It’s a brand new year, so here’s offering you all my best wishes for 2018 and my thanks for your support in person, through correspondence, and on social media, which has been my main form of contact these past few months.
Having failed to send out a Christmas message due to my health issues, now it’s high time I updated you on my situation, especially as right now, I’m enjoying a good few days, helping provide me with a positive start to the year.
Although we are now based in London we were able to spend a couple of weeks at our French home in early October, admiring the mountains’ autumn clothing.
From mid-October the furthest I managed to venture was to medical appointments and occasional forays to the local Yurt Café in Limehouse or once to the Victoria Park Market. Today I managed half an hour in The Narrow pub, so a New Year victory of sorts.
Becoming a semi-recluse was forced upon me by pain when sitting down or bending, something we all take too easily for granted.
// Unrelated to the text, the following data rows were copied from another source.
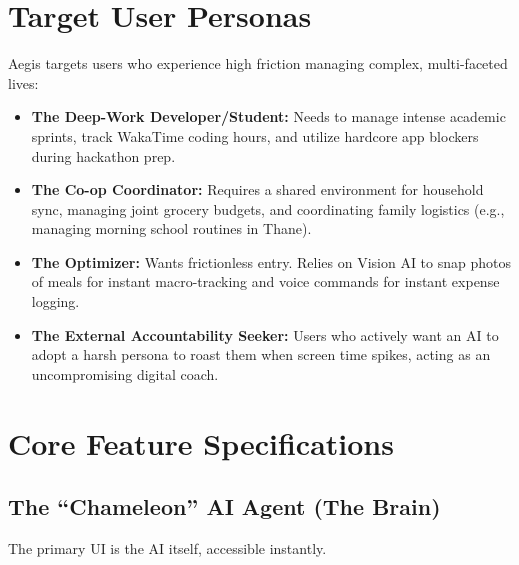 \documentclass[11pt,oneside]{article}
\begin{document}
\section{Target User Personas}

Aegis targets users who experience high friction managing complex, multi-faceted lives:

\begin{itemize}
  \item \textbf{The Deep-Work Developer/Student:} Needs to manage intense academic sprints, track WakaTime coding hours, and utilize hardcore app blockers during hackathon prep.
  
  \item \textbf{The Co-op Coordinator:} Requires a shared environment for household sync, managing joint grocery budgets, and coordinating family logistics (e.g., managing morning school routines in Thane).
  
  \item \textbf{The Optimizer:} Wants frictionless entry. Relies on Vision AI to snap photos of meals for instant macro-tracking and voice commands for instant expense logging.
  
  \item \textbf{The External Accountability Seeker:} Users who actively want an AI to adopt a harsh persona to roast them when screen time spikes, acting as an uncompromising digital coach.
\end{itemize}

\section{Core Feature Specifications}

\subsection{The ``Chameleon'' AI Agent (The Brain)}

The primary UI is the AI itself, accessible instantly.
\end{document}
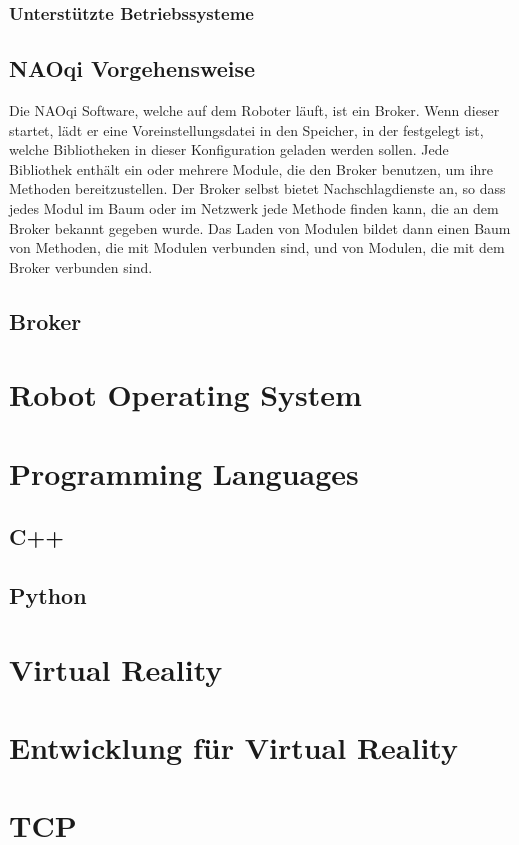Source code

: \subsubsection{Unterstützte Betriebssysteme}
\label{subsubsec:UnterstützteBetriebssysteme}

\subsection{NAOqi Vorgehensweise}
\label{subsec:NAOqiVorgehensweise}
Die NAOqi Software, welche auf dem Roboter läuft, ist ein Broker. Wenn dieser startet, lädt er eine Voreinstellungsdatei in den Speicher, in der festgelegt ist, welche Bibliotheken in dieser Konfiguration geladen werden sollen. Jede Bibliothek enthält ein oder mehrere Module, die den Broker benutzen, um ihre Methoden bereitzustellen.
Der Broker selbst bietet Nachschlagdienste an, so dass jedes Modul im Baum oder im Netzwerk jede Methode finden kann, die an dem Broker bekannt gegeben wurde.
Das Laden von Modulen bildet dann einen Baum von Methoden, die mit Modulen verbunden sind, und von Modulen, die mit dem Broker verbunden sind.

\subsection{Broker}
\label{subsec:Broker}







\section{Robot Operating System}
\label{sec:ROS}

\section{Programming Languages}

\subsection{C++}
\label{subsec:Cpp}

\subsection{Python}
\label{subsec:Python}

\section{Virtual Reality}

\section{Entwicklung für Virtual Reality}
\section{TCP}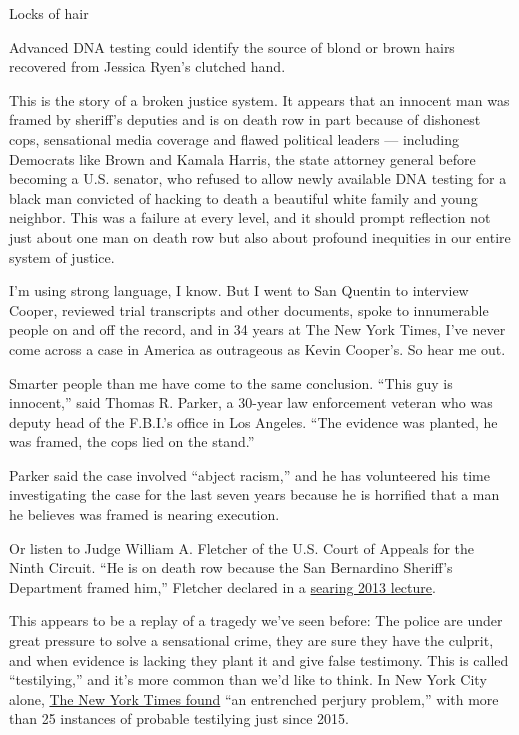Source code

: Locks of hair

Advanced DNA testing could identify the source of blond or brown hairs
recovered from Jessica Ryen's clutched hand.

This is the story of a broken justice system. It appears that an
innocent man was framed by sheriff's deputies and is on death row in
part because of dishonest cops, sensational media coverage and flawed
political leaders --- including Democrats like Brown and Kamala Harris,
the state attorney general before becoming a U.S. senator, who refused
to allow newly available DNA testing for a black man convicted of
hacking to death a beautiful white family and young neighbor. This was a
failure at every level, and it should prompt reflection not just about
one man on death row but also about profound inequities in our entire
system of justice.

I'm using strong language, I know. But I went to San Quentin to
interview Cooper, reviewed trial transcripts and other documents, spoke
to innumerable people on and off the record, and in 34 years at The New
York Times, I've never come across a case in America as outrageous as
Kevin Cooper's. So hear me out.

Smarter people than me have come to the same conclusion. ``This guy is
innocent,'' said Thomas R. Parker, a 30-year law enforcement veteran who
was deputy head of the F.B.I.'s office in Los Angeles. ``The evidence
was planted, he was framed, the cops lied on the stand.''

Parker said the case involved ``abject racism,'' and he has volunteered
his time investigating the case for the last seven years because he is
horrified that a man he believes was framed is nearing execution.

Or listen to Judge William A. Fletcher of the U.S. Court of Appeals for
the Ninth Circuit. ``He is on death row because the San Bernardino
Sheriff's Department framed him,'' Fletcher declared in a
\href{http://www.nyulawreview.org/sites/default/files/pdf/NYULawReview-89-3-Fletcher_0.pdf}{searing
2013 lecture}.

This appears to be a replay of a tragedy we've seen before: The police
are under great pressure to solve a sensational crime, they are sure
they have the culprit, and when evidence is lacking they plant it and
give false testimony. This is called ``testilying,'' and it's more
common than we'd like to think. In New York City alone,
\href{https://www.nytimes3xbfgragh.onion/2018/03/18/nyregion/testilying-police-perjury-new-york.html}{The
New York Times found} ``an entrenched perjury problem,'' with more than
25 instances of probable testilying just since 2015.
Short walks have been fine, but for a while only being supine provided real relief.
It became obvious that the new treatments I was given, which I wrote about in September, were not addressing the pain from my Metastatic Prostate Cancer. So, at the end of November the oncology department at Bart’s Hospital decided to admit me for further investigations.
After a few days, I agreed for the team to take my treatment a stage further with the start of a course of Chemotherapy, mainly to help with the pain control. The plan is to continue this treatment on a 3-weekly cycle until March, coming into Bart’s as an outpatient.
So far, the journey has been up and down, as everyone warns about chemotherapy treatments – I managed to catch mild pneumonia, involving another short hospital admission before Christmas, and more recently, I found my taste buds disappeared making eating and drinking difficult.
But, overall, I have been in less pain and sleeping well as the pain drugs were also adjusted.
Our National Health Service is a national treasure, albeit with some imperfections, and the care and attention the staff give to me, and patients everywhere, is tip-top. But, during our lifetimes we all must help ourselves as well – our bodies are precious, and we must look after them as best we can.
I am receiving great assistance and support from St. Joseph’s Hospice, Hackney, which among other help organised for an occupational therapist to visit supplying me with a variety of useful aids to make my days and nights more comfortable. Most importantly St. Joseph’s provide an advice line and a wonderful consultant nurse, who has time – that most rare commodity – to talk through problems and to advise. All these services are provided free of charge – as are most other health services in the UK; the hospice is funded part by the NHS and part by charitable donations.
Family and friends, of course, are loving and supportive as well. I am lucky to be able to live with my cancer cradled by all this care.
I enjoy social media, particularly Facebook, where I can easily participate in the big world outside, continuing to share my own photos from my limited excursions. I have made it a policy not to share anything about my illness on social media, hence why I’ve decided to write about it here on occasional posts. Please excuse the lack of wine and travel posts – there are thousands out there that can fill your reading gap and, after all, this remains my very personal blog.
Even if what is going on around us can be particularly unpleasant and, at times, an unconscionable mess, communicating with friends of all ages the world over, gives hope for a better future in 2018 and beyond.